▸ **Required action**: When you reproduce the data, keep every word exactly as it stands and leave the pictures out.

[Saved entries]
* * * * *
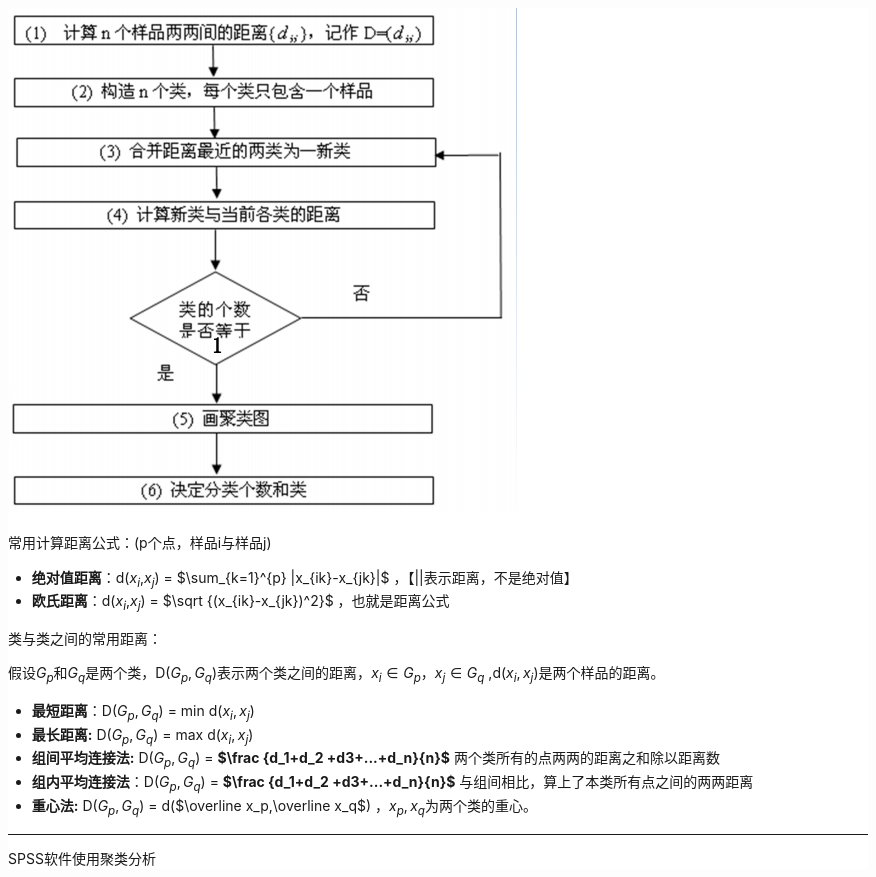 ![image-20200711162144575](数学建模.assets/image-20200711162144575.png)

常用计算距离公式：(p个点，样品i与样品j)

- **绝对值距离**：d($x_i$,$x_j$) = $\sum_{k=1}^{p} |x_{ik}-x_{jk}|$ ，【||表示距离，不是绝对值】
- **欧氏距离**：d($x_i$,$x_j$) = $\sqrt {(x_{ik}-x_{jk})^2}$ ，也就是距离公式

类与类之间的常用距离：

假设$G_p$和$G_q$是两个类，D($G_p,G_q$)表示两个类之间的距离，$x_i∈G_p，x_j∈G_q$ ,d($x_i,x_j$)是两个样品的距离。

- **最短距离**：D($G_p,G_q$) = min d($x_i,x_j$)
- **最长距离:** D($G_p,G_q$) = max d($x_i,x_j$)
- **组间平均连接法:** D($G_p,G_q$) = **$\frac {d_1+d_2 +d3+...+d_n}{n}$**  两个类所有的点两两的距离之和除以距离数
- **组内平均连接法**：D($G_p,G_q$) = **$\frac {d_1+d_2 +d3+...+d_n}{n}$**  与组间相比，算上了本类所有点之间的两两距离
- **重心法:** D($G_p,G_q$) = d($\overline x_p,\overline x_q$) ，$x_p,x_q$为两个类的重心。

***

SPSS软件使用聚类分析
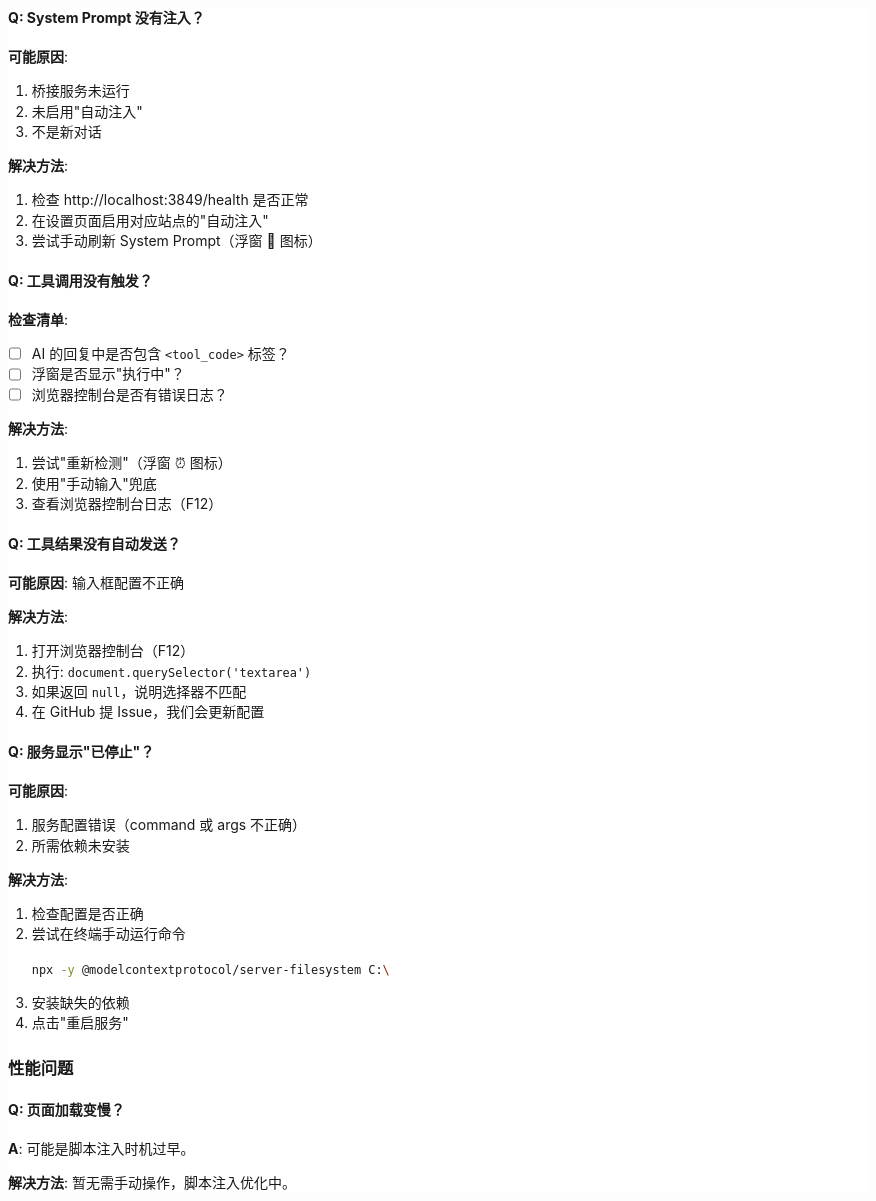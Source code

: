 #### Q: System Prompt 没有注入？

**可能原因**:
1. 桥接服务未运行
2. 未启用"自动注入"
3. 不是新对话

**解决方法**:
1. 检查 http://localhost:3849/health 是否正常
2. 在设置页面启用对应站点的"自动注入"
3. 尝试手动刷新 System Prompt（浮窗 🔄 图标）

#### Q: 工具调用没有触发？

**检查清单**:
- [ ] AI 的回复中是否包含 `<tool_code>` 标签？
- [ ] 浮窗是否显示"执行中"？
- [ ] 浏览器控制台是否有错误日志？

**解决方法**:
1. 尝试"重新检测"（浮窗 ⏰ 图标）
2. 使用"手动输入"兜底
3. 查看浏览器控制台日志（F12）

#### Q: 工具结果没有自动发送？

**可能原因**: 输入框配置不正确

**解决方法**:
1. 打开浏览器控制台（F12）
2. 执行: `document.querySelector('textarea')`
3. 如果返回 `null`，说明选择器不匹配
4. 在 GitHub 提 Issue，我们会更新配置

#### Q: 服务显示"已停止"？

**可能原因**:
1. 服务配置错误（command 或 args 不正确）
2. 所需依赖未安装

**解决方法**:
1. 检查配置是否正确
2. 尝试在终端手动运行命令
   ```bash
   npx -y @modelcontextprotocol/server-filesystem C:\
   ```
3. 安装缺失的依赖
4. 点击"重启服务"

### 性能问题

#### Q: 页面加载变慢？

**A**: 可能是脚本注入时机过早。

**解决方法**: 暂无需手动操作，脚本注入优化中。
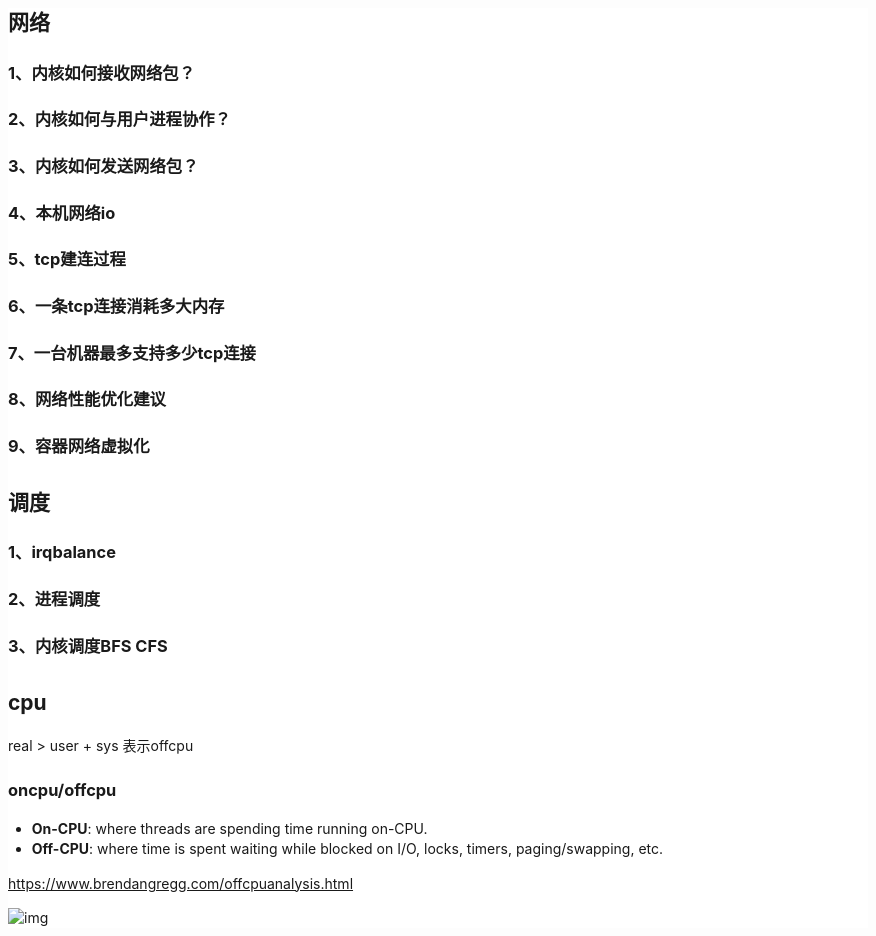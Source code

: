 

## 网络

### 1、内核如何接收网络包？

### 2、内核如何与用户进程协作？

### 3、内核如何发送网络包？

### 4、本机网络io

### 5、tcp建连过程

### 6、一条tcp连接消耗多大内存

### 7、一台机器最多支持多少tcp连接

### 8、网络性能优化建议

### 9、容器网络虚拟化



## 调度

### 1、irqbalance

### 2、进程调度

### 3、内核调度BFS CFS



## cpu

real > user + sys 表示offcpu

### oncpu/offcpu

- **On-CPU**: where threads are spending time running on-CPU.
- **Off-CPU**: where time is spent waiting while blocked on I/O, locks, timers, paging/swapping, etc.

https://www.brendangregg.com/offcpuanalysis.html

![img](file:///C:/Users/z00585918/AppData/Roaming/eSpace_Desktop/UserData/z00585918/imagefiles/originalImgfiles/DA162A74-0D4C-4605-9D4D-9790C6B2C261.png)


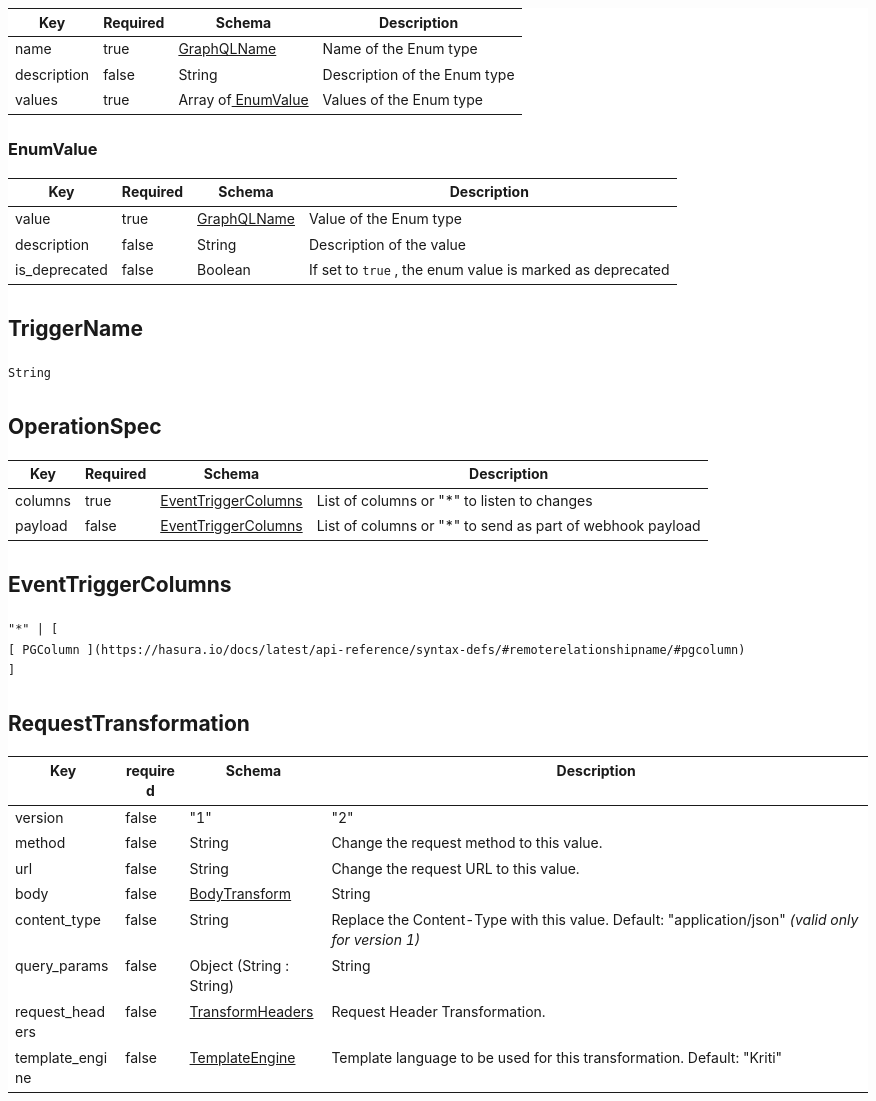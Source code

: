 | Key | Required | Schema | Description |
|---|---|---|---|
| name | true | [ GraphQLName ](https://hasura.io/docs/latest/api-reference/syntax-defs/#remoterelationshipname/#graphqlname) | Name of the Enum type |
| description | false | String | Description of the Enum type |
| values | true | Array of[ EnumValue ](https://hasura.io/docs/latest/api-reference/syntax-defs/#remoterelationshipname/#enumvalue) | Values of the Enum type |


### EnumValue​

| Key | Required | Schema | Description |
|---|---|---|---|
| value | true | [ GraphQLName ](https://hasura.io/docs/latest/api-reference/syntax-defs/#remoterelationshipname/#graphqlname) | Value of the Enum type |
| description | false | String | Description of the value |
| is_deprecated | false | Boolean | If set to `true` , the enum value is marked as deprecated |


## TriggerName​

`String`

## OperationSpec​

| Key | Required | Schema | Description |
|---|---|---|---|
| columns | true | [ EventTriggerColumns ](https://hasura.io/docs/latest/api-reference/syntax-defs/#remoterelationshipname/#eventtriggercolumns) | List of columns or "*" to listen to changes |
| payload | false | [ EventTriggerColumns ](https://hasura.io/docs/latest/api-reference/syntax-defs/#remoterelationshipname/#eventtriggercolumns) | List of columns or "*" to send as part of webhook payload |


## EventTriggerColumns​

```
"*" | [
[ PGColumn ](https://hasura.io/docs/latest/api-reference/syntax-defs/#remoterelationshipname/#pgcolumn)
]
```

## RequestTransformation​

| Key | required | Schema | Description |
|---|---|---|---|
| version | false | "1"|"2" | Sets the `RequestTransformation` schema version. Version `1` uses a `String` for the `body` field and Version `2` takes a[ BodyTransform ](https://hasura.io/docs/latest/api-reference/syntax-defs/#remoterelationshipname/#bodytransform). Defaults to version `1` . |
| method | false | String | Change the request method to this value. |
| url | false | String | Change the request URL to this value. |
| body | false | [ BodyTransform ](https://hasura.io/docs/latest/api-reference/syntax-defs/#remoterelationshipname/#bodytransform)|String | A template script for transforming the request body. |
| content_type | false | String | Replace the Content-Type with this value. Default: "application/json" *(valid only for version 1)*  |
| query_params | false | Object (String : String)|String | Replace the query params on the URL with this value. You can specify a dictionary of key/value pairs which is converted into a query string or directly give a query string. |
| request_headers | false | [ TransformHeaders ](https://hasura.io/docs/latest/api-reference/syntax-defs/#remoterelationshipname/#transformheaders) | Request Header Transformation. |
| template_engine | false | [ TemplateEngine ](https://hasura.io/docs/latest/api-reference/syntax-defs/#remoterelationshipname/#templateengine) | Template language to be used for this transformation. Default: "Kriti" |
* * * * *
▸ **Output of the exercise**:
 ![image-20200711162144575](数学建模.assets/image-20200711162144575.png)

常用计算距离公式：(p个点，样品i与样品j)

- **绝对值距离**：d($x_i$,$x_j$) = $\sum_{k=1}^{p} |x_{ik}-x_{jk}|$ ，【||表示距离，不是绝对值】
- **欧氏距离**：d($x_i$,$x_j$) = $\sqrt {(x_{ik}-x_{jk})^2}$ ，也就是距离公式

类与类之间的常用距离：

假设$G_p$和$G_q$是两个类，D($G_p,G_q$)表示两个类之间的距离，$x_i∈G_p，x_j∈G_q$ ,d($x_i,x_j$)是两个样品的距离。

- **最短距离**：D($G_p,G_q$) = min d($x_i,x_j$)
- **最长距离:** D($G_p,G_q$) = max d($x_i,x_j$)
- **组间平均连接法:** D($G_p,G_q$) = **$\frac {d_1+d_2 +d3+...+d_n}{n}$**  两个类所有的点两两的距离之和除以距离数
- **组内平均连接法**：D($G_p,G_q$) = **$\frac {d_1+d_2 +d3+...+d_n}{n}$**  与组间相比，算上了本类所有点之间的两两距离
- **重心法:** D($G_p,G_q$) = d($\overline x_p,\overline x_q$) ，$x_p,x_q$为两个类的重心。

***

SPSS软件使用聚类分析
Source code

: #### Q: System Prompt 没有注入？

**可能原因**:
1. 桥接服务未运行
2. 未启用"自动注入"
3. 不是新对话

**解决方法**:
1. 检查 http://localhost:3849/health 是否正常
2. 在设置页面启用对应站点的"自动注入"
3. 尝试手动刷新 System Prompt（浮窗 🔄 图标）

#### Q: 工具调用没有触发？

**检查清单**:
- [ ] AI 的回复中是否包含 `<tool_code>` 标签？
- [ ] 浮窗是否显示"执行中"？
- [ ] 浏览器控制台是否有错误日志？

**解决方法**:
1. 尝试"重新检测"（浮窗 ⏰ 图标）
2. 使用"手动输入"兜底
3. 查看浏览器控制台日志（F12）

#### Q: 工具结果没有自动发送？

**可能原因**: 输入框配置不正确

**解决方法**:
1. 打开浏览器控制台（F12）
2. 执行: `document.querySelector('textarea')`
3. 如果返回 `null`，说明选择器不匹配
4. 在 GitHub 提 Issue，我们会更新配置

#### Q: 服务显示"已停止"？

**可能原因**:
1. 服务配置错误（command 或 args 不正确）
2. 所需依赖未安装

**解决方法**:
1. 检查配置是否正确
2. 尝试在终端手动运行命令
   ```bash
   npx -y @modelcontextprotocol/server-filesystem C:\
   ```
3. 安装缺失的依赖
4. 点击"重启服务"

### 性能问题

#### Q: 页面加载变慢？

**A**: 可能是脚本注入时机过早。

**解决方法**: 暂无需手动操作，脚本注入优化中。
Source code

: 

## 网络

### 1、内核如何接收网络包？

### 2、内核如何与用户进程协作？

### 3、内核如何发送网络包？

### 4、本机网络io

### 5、tcp建连过程

### 6、一条tcp连接消耗多大内存

### 7、一台机器最多支持多少tcp连接

### 8、网络性能优化建议

### 9、容器网络虚拟化



## 调度

### 1、irqbalance

### 2、进程调度

### 3、内核调度BFS CFS



## cpu

real > user + sys 表示offcpu

### oncpu/offcpu

- **On-CPU**: where threads are spending time running on-CPU.
- **Off-CPU**: where time is spent waiting while blocked on I/O, locks, timers, paging/swapping, etc.

https://www.brendangregg.com/offcpuanalysis.html

![img](file:///C:/Users/z00585918/AppData/Roaming/eSpace_Desktop/UserData/z00585918/imagefiles/originalImgfiles/DA162A74-0D4C-4605-9D4D-9790C6B2C261.png)


Source code

: | Key | Required | Schema | Description |
|---|---|---|---|
| name | true | [ GraphQLName ](https://hasura.io/docs/latest/api-reference/syntax-defs/#remoterelationshipname/#graphqlname) | Name of the Enum type |
| description | false | String | Description of the Enum type |
| values | true | Array of[ EnumValue ](https://hasura.io/docs/latest/api-reference/syntax-defs/#remoterelationshipname/#enumvalue) | Values of the Enum type |


### EnumValue​

| Key | Required | Schema | Description |
|---|---|---|---|
| value | true | [ GraphQLName ](https://hasura.io/docs/latest/api-reference/syntax-defs/#remoterelationshipname/#graphqlname) | Value of the Enum type |
| description | false | String | Description of the value |
| is_deprecated | false | Boolean | If set to `true` , the enum value is marked as deprecated |


## TriggerName​

`String`

## OperationSpec​

| Key | Required | Schema | Description |
|---|---|---|---|
| columns | true | [ EventTriggerColumns ](https://hasura.io/docs/latest/api-reference/syntax-defs/#remoterelationshipname/#eventtriggercolumns) | List of columns or "*" to listen to changes |
| payload | false | [ EventTriggerColumns ](https://hasura.io/docs/latest/api-reference/syntax-defs/#remoterelationshipname/#eventtriggercolumns) | List of columns or "*" to send as part of webhook payload |


## EventTriggerColumns​

```
"*" | [
[ PGColumn ](https://hasura.io/docs/latest/api-reference/syntax-defs/#remoterelationshipname/#pgcolumn)
]
```

## RequestTransformation​

| Key | required | Schema | Description |
|---|---|---|---|
| version | false | "1"|"2" | Sets the `RequestTransformation` schema version. Version `1` uses a `String` for the `body` field and Version `2` takes a[ BodyTransform ](https://hasura.io/docs/latest/api-reference/syntax-defs/#remoterelationshipname/#bodytransform). Defaults to version `1` . |
| method | false | String | Change the request method to this value. |
| url | false | String | Change the request URL to this value. |
| body | false | [ BodyTransform ](https://hasura.io/docs/latest/api-reference/syntax-defs/#remoterelationshipname/#bodytransform)|String | A template script for transforming the request body. |
| content_type | false | String | Replace the Content-Type with this value. Default: "application/json" *(valid only for version 1)*  |
| query_params | false | Object (String : String)|String | Replace the query params on the URL with this value. You can specify a dictionary of key/value pairs which is converted into a query string or directly give a query string. |
| request_headers | false | [ TransformHeaders ](https://hasura.io/docs/latest/api-reference/syntax-defs/#remoterelationshipname/#transformheaders) | Request Header Transformation. |
| template_engine | false | [ TemplateEngine ](https://hasura.io/docs/latest/api-reference/syntax-defs/#remoterelationshipname/#templateengine) | Template language to be used for this transformation. Default: "Kriti" |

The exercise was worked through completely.